Spoonity
- Spoonity's logo
- Type: Private
- Industry: Software, Loyalty programs
- Founded: 2011
- Headquarters: Ottawa, Ontario, Canada
- Key people: Max Bailey, Jose Gomez, Brandin Chiu
- Products: Spoonity loyalty platform
- Website: spoonity.com

= Spoonity =

Software company in Ottawa

Spoonity is a Canadian business-to-business (B2B) software as a service (SaaS) company that develops digital loyalty programs, marketing automation tools, and payment integration systems for the quick-service restaurant (QSR), retail, and hospitality industries. Headquartered in Ottawa, Ontario, the company operates a cloud-based platform that connects point of sale (POS) transaction data with digital ordering channels.

Founded in 2011 by Max Bailey and Myron Gomes, Spoonity expanded from an Ottawa-based startup into a multinational software provider, serving over 5,000 locations in more than 30 countries. The platform processes tens of thousands of transactions daily and supports a user base of over 12 million consumers. Following participation in the inaugural Google Cloud Accelerator Canada in 2021, the company integrated artificial intelligence and machine learning capabilities for predictive customer analytics and automated marketing.

== Clients ==
The company's clients include QSR brands such as Carl's Jr., Krispy Kreme, Wingstop, Burger King, Dunkin' Donuts, and Denny's.
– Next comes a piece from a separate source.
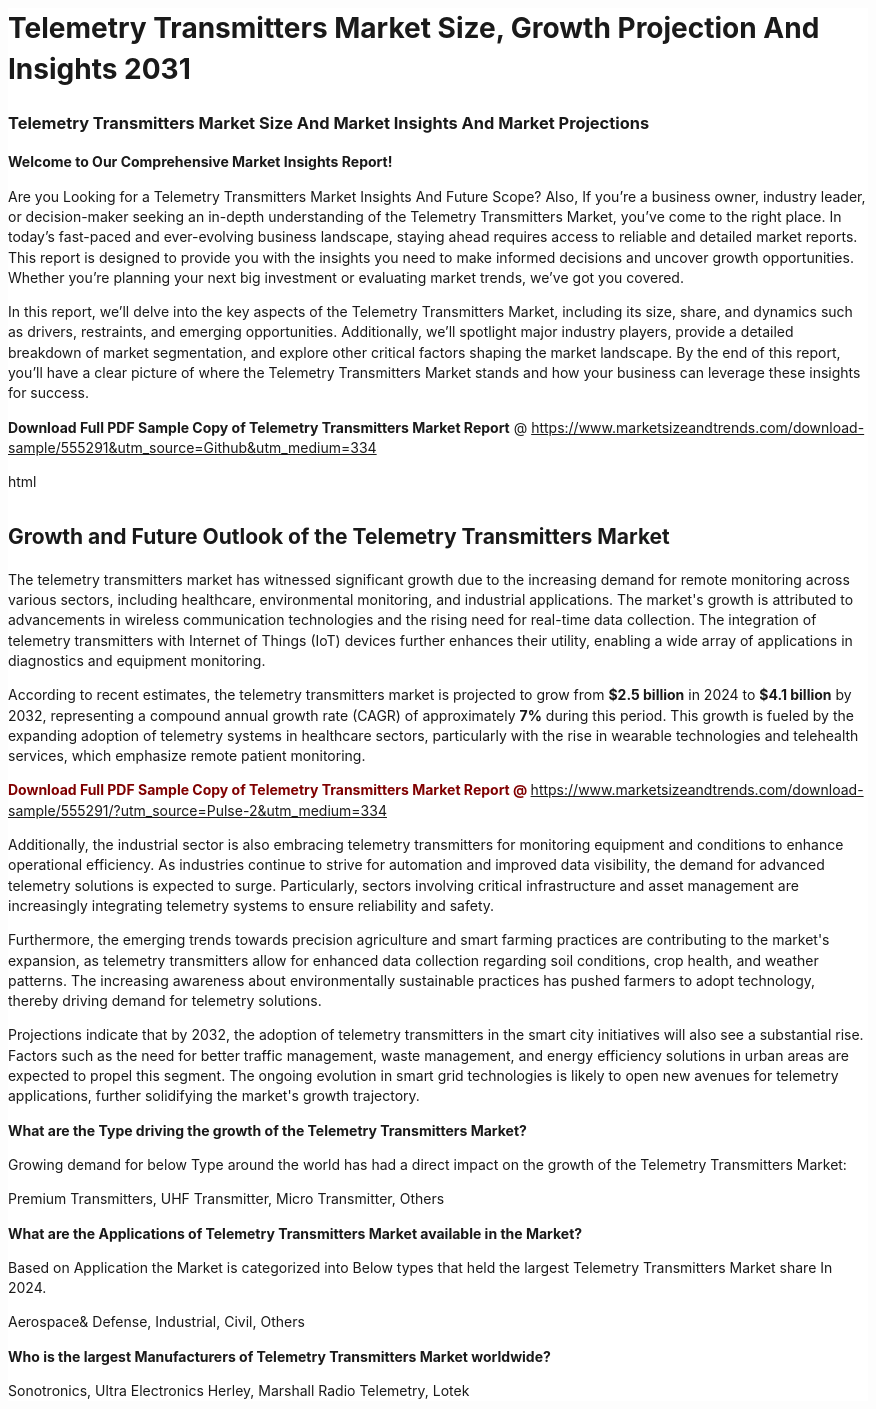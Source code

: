 <h1> Telemetry Transmitters Market Size, Growth Projection And Insights 2031</h1><div class="" data-test-id=""><h3><span class="">Telemetry Transmitters Market Size And Market Insights And Market Projections</span></h3></div><div class="" data-test-id=""><p><strong>Welcome to Our Comprehensive Market Insights Report!</strong></p><p>Are you Looking for a Telemetry Transmitters Market Insights And Future Scope? Also, If you&rsquo;re a business owner, industry leader, or decision-maker seeking an in-depth understanding of the Telemetry Transmitters Market, you&rsquo;ve come to the right place. In today&rsquo;s fast-paced and ever-evolving business landscape, staying ahead requires access to reliable and detailed market reports. This report is designed to provide you with the insights you need to make informed decisions and uncover growth opportunities. Whether you&rsquo;re planning your next big investment or evaluating market trends, we&rsquo;ve got you covered.</p><p>In this report, we&rsquo;ll delve into the key aspects of the Telemetry Transmitters Market, including its size, share, and dynamics such as drivers, restraints, and emerging opportunities. Additionally, we&rsquo;ll spotlight major industry players, provide a detailed breakdown of market segmentation, and explore other critical factors shaping the market landscape. By the end of this report, you&rsquo;ll have a clear picture of where the Telemetry Transmitters Market stands and how your business can leverage these insights for success.</p><p><strong>Download Full PDF Sample Copy of Telemetry Transmitters Market Report</strong> @ <a href="https://www.marketsizeandtrends.com/download-sample/555291&utm_source=Github&utm_medium=334" target="_blank">https://www.marketsizeandtrends.com/download-sample/555291&utm_source=Github&utm_medium=334</a></p></div><div class="" data-test-id=""><p><span class="">html<div> <h2>Growth and Future Outlook of the Telemetry Transmitters Market</h2> <p>The telemetry transmitters market has witnessed significant growth due to the increasing demand for remote monitoring across various sectors, including healthcare, environmental monitoring, and industrial applications. The market's growth is attributed to advancements in wireless communication technologies and the rising need for real-time data collection. The integration of telemetry transmitters with Internet of Things (IoT) devices further enhances their utility, enabling a wide array of applications in diagnostics and equipment monitoring.</p> <p>According to recent estimates, the telemetry transmitters market is projected to grow from <strong>$2.5 billion</strong> in 2024 to <strong>$4.1 billion</strong> by 2032, representing a compound annual growth rate (CAGR) of approximately <strong>7%</strong> during this period. This growth is fueled by the expanding adoption of telemetry systems in healthcare sectors, particularly with the rise in wearable technologies and telehealth services, which emphasize remote patient monitoring.</p> <p><strong><span style="color: #800000;">Download Full PDF Sample Copy of Telemetry Transmitters Market Report @</span>&nbsp;</strong><a href="https://www.marketsizeandtrends.com/download-sample/555291/?utm_source=Pulse-2&amp;utm_medium=334">https://www.marketsizeandtrends.com/download-sample/555291/?utm_source=Pulse-2&amp;utm_medium=334</a></p> <p>Additionally, the industrial sector is also embracing telemetry transmitters for monitoring equipment and conditions to enhance operational efficiency. As industries continue to strive for automation and improved data visibility, the demand for advanced telemetry solutions is expected to surge. Particularly, sectors involving critical infrastructure and asset management are increasingly integrating telemetry systems to ensure reliability and safety.</p> <p>Furthermore, the emerging trends towards precision agriculture and smart farming practices are contributing to the market's expansion, as telemetry transmitters allow for enhanced data collection regarding soil conditions, crop health, and weather patterns. The increasing awareness about environmentally sustainable practices has pushed farmers to adopt technology, thereby driving demand for telemetry solutions.</p> <p>Projections indicate that by 2032, the adoption of telemetry transmitters in the smart city initiatives will also see a substantial rise. Factors such as the need for better traffic management, waste management, and energy efficiency solutions in urban areas are expected to propel this segment. The ongoing evolution in smart grid technologies is likely to open new avenues for telemetry applications, further solidifying the market's growth trajectory.</p></div></span></p><p><strong><span class="">What are the&nbsp;Type driving the growth of the Telemetry Transmitters Market?</span></strong></p></div><div class="" data-test-id=""><p><span class="">Growing demand for below Type around the world has had a direct impact on the growth of the Telemetry Transmitters Market:</span></p></div><div class="" data-test-id=""><p>Premium Transmitters, UHF Transmitter, Micro Transmitter, Others</p><p><span class=""><strong>What are the&nbsp;Applications&nbsp;of Telemetry Transmitters Market available in the Market?</strong></span></p></div><div class="" data-test-id=""><p><span class="">Based on Application the Market is categorized into Below types that held the largest Telemetry Transmitters Market share In 2024.</span></p></div><div class="" data-test-id=""><p><span class="">Aerospace& Defense, Industrial, Civil, Others</span></p><p><span class=""><strong>Who is the largest Manufacturers of Telemetry Transmitters Market worldwide?</strong></span></p></div><div class="" data-test-id=""><p><span class="">Sonotronics, Ultra Electronics Herley, Marshall Radio Telemetry, Lotek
Regional clients include Ten Ren's Tea in Canada, Café Martínez in Argentina, and Meet Fresh, a Taiwanese dessert chain with locations in California.

== Funding ==
After a $30,000 grant from Coral CEA in 2011, and initial challenges with venture capital, the company went on to receive funding from the MaRS Investment Accelerator Fund, The DMZ, and private angel investors totalling $825,000.

== Leadership ==
The company is led by co-founder and CEO Max Bailey, Chief Revenue Officer Jose Antonio Gomez Velez, and Chief Technology Officer Brandin Chiu. Jose Gomez, an Ecuadorian-Canadian engineer, previously worked at Nortel Networks and BlackBerry before joining Spoonity full-time in 2016. He led the company's expansion into Latin America. Brandin Chiu previously worked developing applications for Lightspeed Commerce prior to joining Spoonity.

In 2025, Bailey was named a recipient of the "Forty Under 40" award, presented by the Ottawa Business Journal and the Ottawa Board of Trade. The 2025 cohort was selected from 159 nominations.